● **What is needed**: Copy out, from the entries below, each line that holds the string "received".

● **Input records**:
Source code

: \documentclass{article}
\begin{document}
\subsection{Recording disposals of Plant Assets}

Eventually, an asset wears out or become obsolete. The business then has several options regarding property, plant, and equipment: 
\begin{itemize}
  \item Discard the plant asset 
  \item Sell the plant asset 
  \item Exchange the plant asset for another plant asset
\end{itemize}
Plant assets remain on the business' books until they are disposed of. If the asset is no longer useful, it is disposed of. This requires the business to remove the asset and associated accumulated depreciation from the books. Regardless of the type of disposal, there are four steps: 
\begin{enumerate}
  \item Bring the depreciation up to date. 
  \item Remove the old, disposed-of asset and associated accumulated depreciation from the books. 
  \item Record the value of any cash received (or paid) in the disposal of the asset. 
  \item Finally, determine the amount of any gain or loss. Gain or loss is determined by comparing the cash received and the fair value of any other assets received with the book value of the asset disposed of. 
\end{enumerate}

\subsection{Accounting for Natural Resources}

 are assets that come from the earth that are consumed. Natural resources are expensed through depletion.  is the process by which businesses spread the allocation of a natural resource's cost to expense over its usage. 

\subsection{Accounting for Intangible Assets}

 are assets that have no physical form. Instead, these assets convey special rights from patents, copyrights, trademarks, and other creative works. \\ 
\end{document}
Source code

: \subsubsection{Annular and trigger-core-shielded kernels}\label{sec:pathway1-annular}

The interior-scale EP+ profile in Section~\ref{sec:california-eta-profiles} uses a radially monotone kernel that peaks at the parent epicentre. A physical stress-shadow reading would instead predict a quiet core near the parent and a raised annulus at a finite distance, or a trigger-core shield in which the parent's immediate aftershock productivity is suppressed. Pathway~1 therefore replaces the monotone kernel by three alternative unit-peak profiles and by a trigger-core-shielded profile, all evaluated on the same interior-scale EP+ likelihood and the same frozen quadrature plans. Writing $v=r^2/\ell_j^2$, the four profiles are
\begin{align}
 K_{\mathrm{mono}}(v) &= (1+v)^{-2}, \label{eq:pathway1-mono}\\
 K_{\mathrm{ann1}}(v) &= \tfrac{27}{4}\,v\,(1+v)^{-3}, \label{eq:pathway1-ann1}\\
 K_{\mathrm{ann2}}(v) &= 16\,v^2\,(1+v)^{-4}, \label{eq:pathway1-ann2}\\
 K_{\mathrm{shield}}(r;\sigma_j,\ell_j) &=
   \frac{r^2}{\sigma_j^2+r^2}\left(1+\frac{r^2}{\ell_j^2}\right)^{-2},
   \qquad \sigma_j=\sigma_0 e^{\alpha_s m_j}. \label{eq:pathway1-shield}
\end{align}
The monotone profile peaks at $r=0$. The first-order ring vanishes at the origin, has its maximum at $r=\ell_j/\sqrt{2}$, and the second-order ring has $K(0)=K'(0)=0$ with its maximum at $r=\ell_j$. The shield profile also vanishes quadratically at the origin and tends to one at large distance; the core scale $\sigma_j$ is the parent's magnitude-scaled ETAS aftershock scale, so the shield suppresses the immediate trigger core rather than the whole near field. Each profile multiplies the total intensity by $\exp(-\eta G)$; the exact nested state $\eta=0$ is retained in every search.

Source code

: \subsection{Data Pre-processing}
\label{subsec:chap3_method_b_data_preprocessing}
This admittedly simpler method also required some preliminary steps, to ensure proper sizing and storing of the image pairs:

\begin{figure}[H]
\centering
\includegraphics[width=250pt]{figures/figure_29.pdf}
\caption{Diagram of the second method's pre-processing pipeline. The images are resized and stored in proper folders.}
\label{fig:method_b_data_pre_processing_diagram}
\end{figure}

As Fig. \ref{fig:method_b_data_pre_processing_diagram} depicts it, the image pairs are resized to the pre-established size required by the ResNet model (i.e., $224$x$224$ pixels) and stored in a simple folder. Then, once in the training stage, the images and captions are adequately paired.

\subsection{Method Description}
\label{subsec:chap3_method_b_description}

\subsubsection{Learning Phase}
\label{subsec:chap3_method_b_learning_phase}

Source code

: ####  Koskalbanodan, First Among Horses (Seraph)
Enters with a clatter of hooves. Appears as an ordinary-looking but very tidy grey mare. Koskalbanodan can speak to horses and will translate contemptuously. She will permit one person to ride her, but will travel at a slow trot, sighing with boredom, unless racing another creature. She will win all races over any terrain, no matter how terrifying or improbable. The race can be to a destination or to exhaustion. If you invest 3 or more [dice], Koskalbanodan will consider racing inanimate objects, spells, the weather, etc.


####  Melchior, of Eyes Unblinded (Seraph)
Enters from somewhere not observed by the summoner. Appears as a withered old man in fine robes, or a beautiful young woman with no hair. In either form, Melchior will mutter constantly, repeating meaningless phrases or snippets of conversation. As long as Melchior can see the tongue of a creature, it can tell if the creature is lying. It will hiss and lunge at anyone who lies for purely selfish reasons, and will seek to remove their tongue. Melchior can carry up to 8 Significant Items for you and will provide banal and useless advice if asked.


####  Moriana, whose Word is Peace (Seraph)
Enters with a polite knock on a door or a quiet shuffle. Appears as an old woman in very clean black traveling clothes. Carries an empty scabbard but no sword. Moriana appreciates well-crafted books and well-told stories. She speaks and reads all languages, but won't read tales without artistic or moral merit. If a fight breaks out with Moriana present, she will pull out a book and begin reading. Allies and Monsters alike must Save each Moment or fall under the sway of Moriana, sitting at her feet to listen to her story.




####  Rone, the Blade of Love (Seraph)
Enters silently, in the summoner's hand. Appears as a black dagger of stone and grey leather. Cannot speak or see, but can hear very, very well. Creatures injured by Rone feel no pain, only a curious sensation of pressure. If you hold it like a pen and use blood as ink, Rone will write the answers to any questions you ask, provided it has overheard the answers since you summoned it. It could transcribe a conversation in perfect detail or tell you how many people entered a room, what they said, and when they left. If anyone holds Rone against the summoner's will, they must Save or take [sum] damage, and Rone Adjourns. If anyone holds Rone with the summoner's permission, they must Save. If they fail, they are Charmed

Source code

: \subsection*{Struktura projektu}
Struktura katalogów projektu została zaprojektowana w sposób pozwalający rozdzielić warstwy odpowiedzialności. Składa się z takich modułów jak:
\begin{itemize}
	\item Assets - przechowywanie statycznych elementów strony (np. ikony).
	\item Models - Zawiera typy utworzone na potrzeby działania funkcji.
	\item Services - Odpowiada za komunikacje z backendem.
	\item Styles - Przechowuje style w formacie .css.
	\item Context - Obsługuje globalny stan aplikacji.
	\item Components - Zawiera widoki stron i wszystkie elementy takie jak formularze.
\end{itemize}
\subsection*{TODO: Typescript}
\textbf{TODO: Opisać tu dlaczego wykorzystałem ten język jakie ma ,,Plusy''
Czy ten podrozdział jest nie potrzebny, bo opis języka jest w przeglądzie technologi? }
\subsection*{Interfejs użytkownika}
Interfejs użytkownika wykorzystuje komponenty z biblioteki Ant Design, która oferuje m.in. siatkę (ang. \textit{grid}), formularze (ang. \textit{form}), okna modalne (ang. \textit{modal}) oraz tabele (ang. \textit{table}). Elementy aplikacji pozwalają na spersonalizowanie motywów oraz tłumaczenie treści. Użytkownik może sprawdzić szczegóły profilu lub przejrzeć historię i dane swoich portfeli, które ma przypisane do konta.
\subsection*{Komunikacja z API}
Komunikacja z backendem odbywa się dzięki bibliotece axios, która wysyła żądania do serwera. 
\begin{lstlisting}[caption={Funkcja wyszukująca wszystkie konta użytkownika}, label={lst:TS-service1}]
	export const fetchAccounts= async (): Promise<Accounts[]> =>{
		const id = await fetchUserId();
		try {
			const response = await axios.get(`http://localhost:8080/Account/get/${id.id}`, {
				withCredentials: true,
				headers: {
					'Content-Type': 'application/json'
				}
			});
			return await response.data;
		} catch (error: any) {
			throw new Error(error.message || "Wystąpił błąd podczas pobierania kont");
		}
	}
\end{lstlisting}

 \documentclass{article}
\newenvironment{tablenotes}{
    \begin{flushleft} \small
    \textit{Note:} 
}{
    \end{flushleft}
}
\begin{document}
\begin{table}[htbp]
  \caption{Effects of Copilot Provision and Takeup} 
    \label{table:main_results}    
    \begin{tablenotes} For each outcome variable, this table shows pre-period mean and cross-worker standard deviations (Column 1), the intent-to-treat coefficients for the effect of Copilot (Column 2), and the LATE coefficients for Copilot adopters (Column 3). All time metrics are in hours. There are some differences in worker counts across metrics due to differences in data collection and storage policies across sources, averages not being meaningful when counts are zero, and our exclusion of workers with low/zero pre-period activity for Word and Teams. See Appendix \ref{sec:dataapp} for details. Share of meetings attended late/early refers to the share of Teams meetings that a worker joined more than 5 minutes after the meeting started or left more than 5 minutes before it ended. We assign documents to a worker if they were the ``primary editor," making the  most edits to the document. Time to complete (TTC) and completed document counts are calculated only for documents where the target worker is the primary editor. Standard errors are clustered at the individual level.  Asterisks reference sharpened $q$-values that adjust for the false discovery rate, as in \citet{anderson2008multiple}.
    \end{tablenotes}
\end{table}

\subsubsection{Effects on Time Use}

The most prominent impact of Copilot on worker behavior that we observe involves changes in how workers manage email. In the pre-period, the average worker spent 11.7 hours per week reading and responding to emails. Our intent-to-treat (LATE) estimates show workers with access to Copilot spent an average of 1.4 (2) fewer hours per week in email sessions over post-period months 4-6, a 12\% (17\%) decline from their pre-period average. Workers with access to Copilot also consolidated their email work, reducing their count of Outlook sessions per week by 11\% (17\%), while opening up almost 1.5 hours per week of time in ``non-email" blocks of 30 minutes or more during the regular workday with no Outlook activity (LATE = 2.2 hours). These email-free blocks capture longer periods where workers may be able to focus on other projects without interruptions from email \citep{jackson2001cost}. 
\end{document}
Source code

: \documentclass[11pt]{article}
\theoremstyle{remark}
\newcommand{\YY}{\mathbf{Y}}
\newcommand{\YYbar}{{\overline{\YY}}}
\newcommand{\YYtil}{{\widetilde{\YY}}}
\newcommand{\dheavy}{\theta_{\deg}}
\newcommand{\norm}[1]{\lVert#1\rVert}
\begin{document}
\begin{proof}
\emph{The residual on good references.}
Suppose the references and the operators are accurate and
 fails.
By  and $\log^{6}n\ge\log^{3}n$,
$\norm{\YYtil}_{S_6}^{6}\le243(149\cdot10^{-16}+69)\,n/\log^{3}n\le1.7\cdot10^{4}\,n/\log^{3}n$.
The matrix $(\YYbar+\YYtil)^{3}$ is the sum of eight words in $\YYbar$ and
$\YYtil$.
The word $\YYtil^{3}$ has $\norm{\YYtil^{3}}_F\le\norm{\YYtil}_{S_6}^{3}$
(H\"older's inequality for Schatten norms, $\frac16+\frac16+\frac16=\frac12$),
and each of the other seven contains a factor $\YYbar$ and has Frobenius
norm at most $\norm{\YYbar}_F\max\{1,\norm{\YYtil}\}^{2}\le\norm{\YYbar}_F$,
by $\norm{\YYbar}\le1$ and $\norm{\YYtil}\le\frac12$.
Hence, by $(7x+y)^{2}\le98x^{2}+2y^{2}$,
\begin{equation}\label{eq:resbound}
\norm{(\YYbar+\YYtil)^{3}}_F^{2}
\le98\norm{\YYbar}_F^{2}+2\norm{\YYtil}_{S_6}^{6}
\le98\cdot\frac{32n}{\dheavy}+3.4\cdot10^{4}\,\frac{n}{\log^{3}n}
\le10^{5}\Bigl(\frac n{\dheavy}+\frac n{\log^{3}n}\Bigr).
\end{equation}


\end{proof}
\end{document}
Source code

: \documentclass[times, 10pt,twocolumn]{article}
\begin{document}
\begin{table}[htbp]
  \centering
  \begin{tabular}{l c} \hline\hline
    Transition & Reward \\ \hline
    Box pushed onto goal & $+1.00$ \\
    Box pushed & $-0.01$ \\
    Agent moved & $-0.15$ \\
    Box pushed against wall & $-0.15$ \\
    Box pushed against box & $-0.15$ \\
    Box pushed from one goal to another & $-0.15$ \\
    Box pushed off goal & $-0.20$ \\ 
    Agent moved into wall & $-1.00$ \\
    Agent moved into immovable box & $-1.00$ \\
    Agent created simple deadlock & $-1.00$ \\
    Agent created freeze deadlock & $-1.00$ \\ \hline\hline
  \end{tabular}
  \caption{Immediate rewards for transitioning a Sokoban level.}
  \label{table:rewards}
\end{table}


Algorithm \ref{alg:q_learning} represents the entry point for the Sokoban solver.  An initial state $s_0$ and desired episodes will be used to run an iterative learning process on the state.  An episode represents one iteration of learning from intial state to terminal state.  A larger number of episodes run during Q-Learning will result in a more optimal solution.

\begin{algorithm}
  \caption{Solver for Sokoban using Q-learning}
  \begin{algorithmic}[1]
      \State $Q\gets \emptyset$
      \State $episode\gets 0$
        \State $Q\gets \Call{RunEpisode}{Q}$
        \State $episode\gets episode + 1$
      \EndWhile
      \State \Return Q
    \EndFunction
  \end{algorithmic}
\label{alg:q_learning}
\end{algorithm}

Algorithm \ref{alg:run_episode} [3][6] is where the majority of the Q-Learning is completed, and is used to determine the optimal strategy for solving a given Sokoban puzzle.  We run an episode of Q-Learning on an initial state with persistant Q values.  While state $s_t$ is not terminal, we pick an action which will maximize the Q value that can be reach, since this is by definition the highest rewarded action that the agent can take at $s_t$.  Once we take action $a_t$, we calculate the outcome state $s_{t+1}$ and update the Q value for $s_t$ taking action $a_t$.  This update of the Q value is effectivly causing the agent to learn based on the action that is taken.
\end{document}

● **Answer box**:
  \item Record the value of any cash received (or paid) in the disposal of the asset. 
  \item Finally, determine the amount of any gain or loss. Gain or loss is determined by comparing the cash received and the fair value of any other assets received with the book value of the asset disposed of. 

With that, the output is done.